## [What this task involves]
Every line from the one containing "et $n$ étaient positifs." to the one containing "réciproque est fausse)." in the records below, both included, must be set down exactly, and no other line.

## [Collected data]
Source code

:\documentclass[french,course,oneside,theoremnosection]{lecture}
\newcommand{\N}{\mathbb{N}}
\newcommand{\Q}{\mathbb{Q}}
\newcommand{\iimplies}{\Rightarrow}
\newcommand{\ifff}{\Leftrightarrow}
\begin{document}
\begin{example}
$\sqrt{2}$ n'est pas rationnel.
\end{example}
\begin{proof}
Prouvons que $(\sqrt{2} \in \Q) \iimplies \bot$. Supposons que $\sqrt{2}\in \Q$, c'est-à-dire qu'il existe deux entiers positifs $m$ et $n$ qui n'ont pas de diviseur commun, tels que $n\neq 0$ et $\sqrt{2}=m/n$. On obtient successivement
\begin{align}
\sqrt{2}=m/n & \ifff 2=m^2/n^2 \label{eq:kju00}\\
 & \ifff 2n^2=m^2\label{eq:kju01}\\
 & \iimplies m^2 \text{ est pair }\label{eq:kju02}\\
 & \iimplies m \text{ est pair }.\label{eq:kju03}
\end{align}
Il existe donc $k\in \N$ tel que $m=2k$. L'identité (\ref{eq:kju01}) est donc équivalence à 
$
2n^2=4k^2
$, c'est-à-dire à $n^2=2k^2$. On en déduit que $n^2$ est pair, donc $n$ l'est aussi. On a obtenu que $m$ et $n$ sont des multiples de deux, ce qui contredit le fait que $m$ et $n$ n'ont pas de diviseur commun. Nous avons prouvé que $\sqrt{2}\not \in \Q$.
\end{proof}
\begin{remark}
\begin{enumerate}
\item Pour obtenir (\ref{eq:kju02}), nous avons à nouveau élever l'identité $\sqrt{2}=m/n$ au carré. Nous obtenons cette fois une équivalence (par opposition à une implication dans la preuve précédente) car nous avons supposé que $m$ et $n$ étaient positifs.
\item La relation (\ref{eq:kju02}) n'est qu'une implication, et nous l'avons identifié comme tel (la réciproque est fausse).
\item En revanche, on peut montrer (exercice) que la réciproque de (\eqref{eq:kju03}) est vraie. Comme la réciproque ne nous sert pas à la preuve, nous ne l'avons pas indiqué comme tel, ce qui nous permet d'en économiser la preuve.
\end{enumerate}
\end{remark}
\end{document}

## [Answer for the task]
\item Pour obtenir (\ref{eq:kju02}), nous avons à nouveau élever l'identité $\sqrt{2}=m/n$ au carré. Nous obtenons cette fois une équivalence (par opposition à une implication dans la preuve précédente) car nous avons supposé que $m$ et $n$ étaient positifs.
\item La relation (\ref{eq:kju02}) n'est qu'une implication, et nous l'avons identifié comme tel (la réciproque est fausse).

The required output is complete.